*** RECORD EXTRACTS Section Begins ***

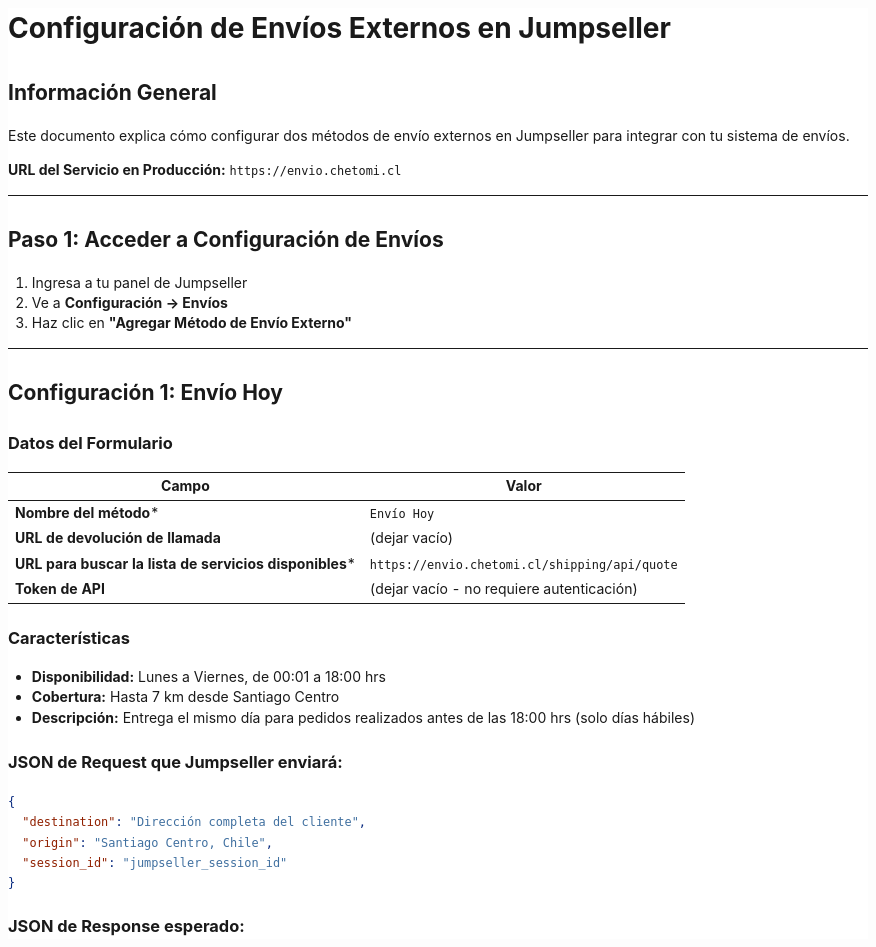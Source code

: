 # Configuración de Envíos Externos en Jumpseller

## Información General

Este documento explica cómo configurar dos métodos de envío externos en Jumpseller para integrar con tu sistema de envíos.

**URL del Servicio en Producción:** `https://envio.chetomi.cl`

---

## Paso 1: Acceder a Configuración de Envíos

1. Ingresa a tu panel de Jumpseller
2. Ve a **Configuración → Envíos**
3. Haz clic en **"Agregar Método de Envío Externo"**

---

## Configuración 1: Envío Hoy

### Datos del Formulario

| Campo | Valor |
|-------|-------|
| **Nombre del método*** | `Envío Hoy` |
| **URL de devolución de llamada** | (dejar vacío) |
| **URL para buscar la lista de servicios disponibles*** | `https://envio.chetomi.cl/shipping/api/quote` |
| **Token de API** | (dejar vacío - no requiere autenticación) |

### Características

- **Disponibilidad:** Lunes a Viernes, de 00:01 a 18:00 hrs
- **Cobertura:** Hasta 7 km desde Santiago Centro
- **Descripción:** Entrega el mismo día para pedidos realizados antes de las 18:00 hrs (solo días hábiles)

### JSON de Request que Jumpseller enviará:

```json
{
  "destination": "Dirección completa del cliente",
  "origin": "Santiago Centro, Chile",
  "session_id": "jumpseller_session_id"
}
```

### JSON de Response esperado:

*** RECORD EXTRACTS Section Ends ***

Look above for the line with "Este documento explica" and the line with "Campo | Valor |". Write out those two lines and all the lines between them, exactly, and no others.

◆ EXERCISE SOLUTION:
Este documento explica cómo configurar dos métodos de envío externos en Jumpseller para integrar con tu sistema de envíos.

**URL del Servicio en Producción:** `https://envio.chetomi.cl`

---

## Paso 1: Acceder a Configuración de Envíos

1. Ingresa a tu panel de Jumpseller
2. Ve a **Configuración → Envíos**
3. Haz clic en **"Agregar Método de Envío Externo"**

---

## Configuración 1: Envío Hoy

### Datos del Formulario

| Campo | Valor |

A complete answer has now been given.